But as the years go by, those sweets and comics can easily become game consoles and mobile phones. Before you know it, they’re asking to borrow the car and emptying your pockets of all your hard-earned cash.
That is, unless you equip them with the financial facts of life. Because in the real world, material things won’t come without hard work and savings.
Show your love by teaching them the value of money, so they can make their own choices and live by them.
Talk money matters as they grow
It’s never too early. Once they can count, they will understand simple facts about how money works. Observation and repetition are important ways children learn.
My boys are five and three, but readily accept that Mummy “doesn’t have the pennies” to buy them unlimited treats.
We discuss why Mummy and Daddy work, how we pay for the house and food, and how it isn’t always wise to buy treats if we want to enjoy birthday parties and holidays.
They may want it – but do they need it?
In our house those meddling kids of Mystery Incorporated are an obsession. But much as my sons insist they “need” that Scooby Doo action figure or DVD, I explain they don’t.
They may want or wish for them – but they can survive without them. The grocery and heating bills must be paid. I remind them of the difference, and don’t always give in.
Set them savings goals
That’s not to say a toy can’t become the object of a goal-setting session. Show your child how to save pocket money, or complete chores to earn enough to buy it.
Demonstrate the concept of earning interest. Take them to open a bank account. Or start filling a moneybox, and consider matching what they save.
Give pocket money in denominations which encourage saving. For example, £5 can be given in pound coins so your child can set one or two aside before spending the rest.
Learn on shopping trips
Going to the supermarket is a child’s first spending experience. About a third of our take-home pay is spent on groceries.
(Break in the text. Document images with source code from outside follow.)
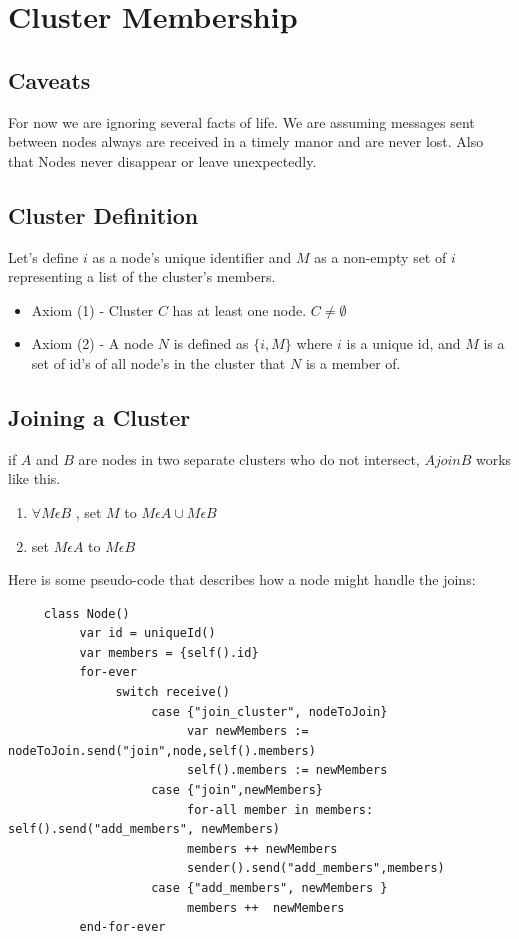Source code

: \documentclass[11pt]{article}
\begin{document}
\section{Cluster Membership}
\subsection{Caveats}
For now we are ignoring several facts of life.  We are assuming messages sent between nodes always are received in a timely manor and are never lost.  Also that Nodes never disappear or leave unexpectedly.
\subsection{Cluster Definition}
Let's define $i$ as a node's unique identifier and $M$ as a non-empty set of $i$ representing a list of the cluster's members.

\begin{itemize}
\item Axiom (1) - Cluster $C$ has at least one node.  $C \not= \emptyset$
\item Axiom (2) - A node $N$ is defined as $\{i,M\}$ where $i$ is a unique id, and $M$ is a set of id's of all  node's in the cluster that $N$ is a member of. 
\end{itemize}

\subsection{Joining a Cluster}
if $A$ and $B$ are nodes in two separate clusters who do not intersect, $A join B$ works like this.


\begin{enumerate}
\item $\forall M \epsilon B$ , set $M$  to $M\epsilon A \cup M\epsilon B$
\item set $M \epsilon A$ to $M\epsilon B$

\end{enumerate}




Here is some pseudo-code that describes how a node might handle the joins:


\begin{verbatim}
     class Node()
          var id = uniqueId()
          var members = {self().id}
          for-ever
               switch receive()
                    case {"join_cluster", nodeToJoin}
                         var newMembers := nodeToJoin.send("join",node,self().members)
                         self().members := newMembers
                    case {"join",newMembers}
                         for-all member in members: self().send("add_members", newMembers)
                         members ++ newMembers
                         sender().send("add_members",members)
                    case {"add_members", newMembers }
                         members ++  newMembers
          end-for-ever
\end{verbatim}
\end{document}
Make a list together beforehand, and set a budget.
Once in the store, get your child to find items which are the cheapest or best value. Take a calculator and make sure the shopping fits the budget.
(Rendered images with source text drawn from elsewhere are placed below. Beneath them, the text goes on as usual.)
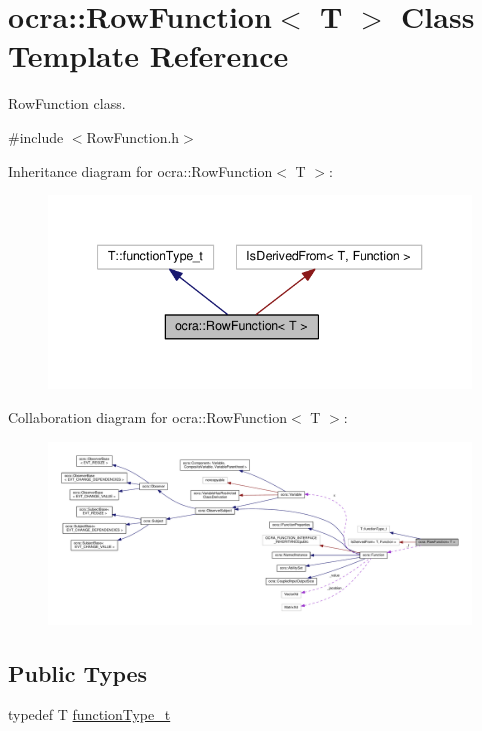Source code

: \hypertarget{classocra_1_1RowFunction}{}\section{ocra\+:\+:Row\+Function$<$ T $>$ Class Template Reference}
\label{classocra_1_1RowFunction}


Row\+Function class.  




{\ttfamily \#include $<$Row\+Function.\+h$>$}



Inheritance diagram for ocra\+:\+:Row\+Function$<$ T $>$\+:
\nopagebreak
\begin{figure}[H]
\begin{center}
\leavevmode
\includegraphics[width=340pt]{db/da9/classocra_1_1RowFunction__inherit__graph}
\end{center}
\end{figure}


Collaboration diagram for ocra\+:\+:Row\+Function$<$ T $>$\+:
\nopagebreak
\begin{figure}[H]
\begin{center}
\leavevmode
\includegraphics[width=350pt]{d6/d3b/classocra_1_1RowFunction__coll__graph}
\end{center}
\end{figure}
\subsection*{Public Types}
\begin{DoxyCompactItemize}
\item 
typedef T \hyperlink{classocra_1_1RowFunction_a4b6faf57022f367fdcff681c2dc98306}{function\+Type\+\_\+t}
\end{DoxyCompactItemize}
Let them make spending decisions
Good or bad, children will learn from buying. Encourage common sense by doing research before making major purchases.
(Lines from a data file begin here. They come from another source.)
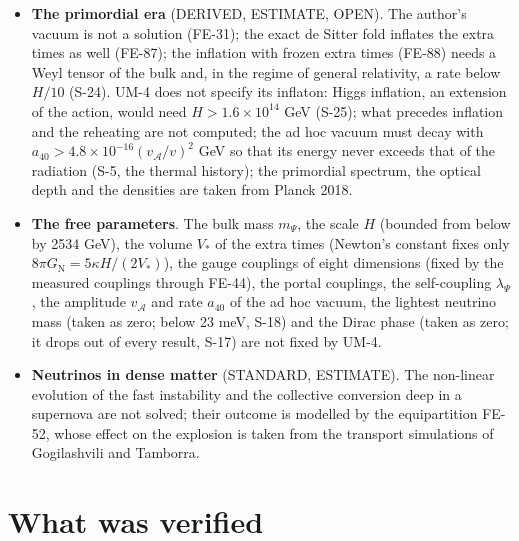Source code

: \documentclass[
  10pt,
]{article}
\begin{document}
\begin{itemize}
  an extra time); the time \(x_4\) is a time function only on the
  sections of fixed extra times, on which UM-4 lives, and only there
  does the bulk give no shortcut to signals (FE-83). Of the
  polarisations of the graviton of the bulk the three vectors
  \(h_{\mu r}\) are ghosts (FE-76); the matter of the fold does not emit
  them at the linear order, but they remain a defect of the bulk gravity
  of signature (3, 4) at higher orders (OPEN).
\item
  \textbf{The primordial era} (DERIVED, ESTIMATE, OPEN). The author's
  vacuum is not a solution (FE-31); the exact de Sitter fold inflates
  the extra times as well (FE-87); the inflation with frozen extra times
  (FE-88) needs a Weyl tensor of the bulk and, in the regime of general
  relativity, a rate below \(H/10\) (S-24). UM-4 does not specify its
  inflaton: Higgs inflation, an extension of the action, would need
  \(H > 1.6\times10^{14}\) GeV (S-25); what precedes inflation and the
  reheating are not computed; the ad hoc vacuum must decay with
  \(a_{40} > 4.8\times10^{-16}(v_{\mathcal{A}}/v)^2\) GeV so that its
  energy never exceeds that of the radiation (S-5, the thermal history);
  the primordial spectrum, the optical depth and the densities are taken
  from Planck 2018.
\item
  \textbf{The free parameters}. The bulk mass \(m_\Psi\), the scale
  \(H\) (bounded from below by 2534 GeV), the volume \(V_*\) of the
  extra times (Newton's constant fixes only
  \(8\pi G_{\mathrm{N}} = 5\kappa H/(2V_*)\)), the gauge couplings of
  eight dimensions (fixed by the measured couplings through FE-44), the
  portal couplings, the self-coupling \(\lambda_\Psi\), the amplitude
  \(v_{\mathcal{A}}\) and rate \(a_{40}\) of the ad hoc vacuum, the
  lightest neutrino mass (taken as zero; below 23 meV, S-18) and the
  Dirac phase (taken as zero; it drops out of every result, S-17) are
  not fixed by UM-4.
\item
  \textbf{Neutrinos in dense matter} (STANDARD, ESTIMATE). The
  non-linear evolution of the fast instability and the collective
  conversion deep in a supernova are not solved; their outcome is
  modelled by the equipartition FE-52, whose effect on the explosion is
  taken from the transport simulations of Gogilashvili and Tamborra.
\end{itemize}

\hypertarget{what-was-verified}{%
\section{What was verified}\label{what-was-verified}}
\end{document}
When they want something, give examples of at least three other things they could use the money for. But ultimately, let them decide.
Plastic isn’t always fantastic
When using a credit card or cheque book, discuss how credit works. These might seem like pretend money, but explain the bill still has to be paid.
Discuss finances regularly
Sit down regularly and discuss money matters. With teenagers, it’s also useful to talk about the national and local economies.
All of this information will be important as they take on more responsibility for their own financial well-being.